Examination of blood smears by microscopy or direct detection test: Presence of parasites is indicative of infection. Direct test is suitable but expensive.
Hemoglobin: A level lower than 40 g/L is indicative of severe anemia.
Urine examination and culture, Multistix: More than 10 leukocytes per high-power field is indicative of infection. Nitrites and leukocytes are tested on Multistix also.
Stool examination by microscopy: Parasites and blood are indicative of dysentery.
Albumin: Although not useful for diagnosis, it is a guide to prognosis; if albumin is lower than 35 g/L, protein synthesis is massively impaired.
HIV test: HIV test should not be routinely performed; if completed, it should be accompanied by counseling of the child’s parents and the result should be confidential.
Electrolytes: Measuring electrolytes is rarely helpful and it may lead to inappropriate therapy. Hyponatremia is a significant finding.
- Radiological examinations are rarely used for the same reasons as the laboratory examinations.
- Thoracic radiography can show a pulmonary infection despite lack of clinical signs, a primary tuberculosis lesion, cardiomegaly, or signs of rachitism.
If severe marasmus is left untreated, it can cause death due to infection, electrolyte imbalance, heart failure, or hypothermia. Clinical treatment for marasmus includes the following steps:
This step involves rehydration. This can be done by injecting a rehydrating solution into your vein or by orally feeding it to you. You may also be given antibiotics and medicines to treat underlying infections or diseases. Children are generally nursed in a warm room as they may be cold due to hypothermia.
This step involves gradual feeding to improve the levels of nutrients in your body. Your doctor will start by feeding you some milk or formula mixed with water. You will also receive a rehydrating solution containing electrolytes, amino acids, glucose, vitamins, and minerals by mouth or by vein.
Nutritional rehabilitation and follow-up
This step involves increasing your nutrient intake through a protein and energy-rich diet. The nutrients help your body repair and grow normally. It also helps you restore your optimal weight and height over time.
Once your symptoms have gone and you recover, you must stick to a balanced and nutrient-rich diet to stay healthy. This is also good advice to follow even if you aren’t at risk of malnutrition.
- The best way to prevent marasmus is to have an adequate intake of calories and protein, preferably from a healthful, well-balanced diet.

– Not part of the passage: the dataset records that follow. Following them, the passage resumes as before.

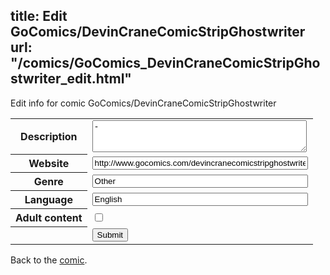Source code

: title: Edit GoComics/DevinCraneComicStripGhostwriter
url: "/comics/GoComics_DevinCraneComicStripGhostwriter_edit.html"
---
Edit info for comic GoComics/DevinCraneComicStripGhostwriter

<form name="comic" action="http://gaepostmail.appspot.com/comic/" method="post">
<table class="comicinfo">
<tr>
<th>Description</th><td><textarea name="description" cols="40" rows="3">-</textarea></td>
</tr>
<tr>
<th>Website</th><td><input type="text" name="url" value="http://www.gocomics.com/devincranecomicstripghostwriter" size="40"/></td>
</tr>
<tr>
<th>Genre</th><td><input type="text" name="genre" value="Other" size="40"/></td>
</tr>
<tr>
<th>Language</th><td><input type="text" name="language" value="English" size="40"/></td>
</tr>
<tr>
<th>Adult content</th><td><input type="checkbox" name="adult" value="adult" /></td>
</tr>
<tr>
<th></th><td>
<input type="hidden" name="comic" value="GoComics_DevinCraneComicStripGhostwriter" />
<input type="submit" name="submit" value="Submit" />
</td>
</tr>
</table>
</form>

Back to the [comic](GoComics_DevinCraneComicStripGhostwriter.html).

- Foods rich in protein, such as skimmed milk, fish, eggs, and nuts are ideal for energy and growth, though any protein and calorie-rich food can be used to prevent marasmus, depending on what is available.
- Vegetables and fruits are essential for providing other nutrients and minerals and for preventing vitamin deficiencies. People can also take supplements, but they may be less effective than foods in delivering nutrients.
- A person who has recovered or is recovering from marasmus should take care to avoid complications, including dehydration and diarrhea.
Sanitation and hygiene
- Good sanitation and hygiene can play a role in marasmus, especially in places where there is not a regular supply of healthful food and clean water.
- Poor sanitation and hygiene can lead to infections that can worsen the symptoms of marasmus and other types of malnutrition and make it harder to recover.
- Cooking foods at high heat to destroy bacteria can help, as can freezing food and reheating it before eating.
- Boiling water before drinking, cooking, or bathing in areas where clean water is difficult to access is essential to prevent spreading waterborne diseases.
- Breastfeeding infants for 6 months can help protect them from nutritional difficulties, especially in places where food is short.